**What you will do**
Scan the records below and copy every line that contains the string "website".
── Given information ──
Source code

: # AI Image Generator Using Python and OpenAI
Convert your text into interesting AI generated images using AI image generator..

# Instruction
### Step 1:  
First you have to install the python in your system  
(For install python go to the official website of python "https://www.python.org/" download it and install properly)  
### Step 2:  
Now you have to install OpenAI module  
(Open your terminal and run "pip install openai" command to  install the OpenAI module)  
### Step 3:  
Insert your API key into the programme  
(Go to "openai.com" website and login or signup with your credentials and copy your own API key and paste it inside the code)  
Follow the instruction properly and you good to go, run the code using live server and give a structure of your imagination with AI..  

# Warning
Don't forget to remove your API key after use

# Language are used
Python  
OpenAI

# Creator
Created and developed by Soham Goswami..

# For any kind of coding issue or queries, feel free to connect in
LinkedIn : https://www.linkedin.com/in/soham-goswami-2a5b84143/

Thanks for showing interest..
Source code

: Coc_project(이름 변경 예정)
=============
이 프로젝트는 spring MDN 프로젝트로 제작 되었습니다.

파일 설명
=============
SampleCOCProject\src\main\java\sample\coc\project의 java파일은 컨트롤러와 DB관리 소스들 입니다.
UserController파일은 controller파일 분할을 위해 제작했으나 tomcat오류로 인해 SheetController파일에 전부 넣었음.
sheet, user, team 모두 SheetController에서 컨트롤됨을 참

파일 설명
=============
───
**Task result**
(For install python go to the official website of python "https://www.python.org/" download it and install properly)  
(Go to "openai.com" website and login or signup with your credentials and copy your own API key and paste it inside the code)  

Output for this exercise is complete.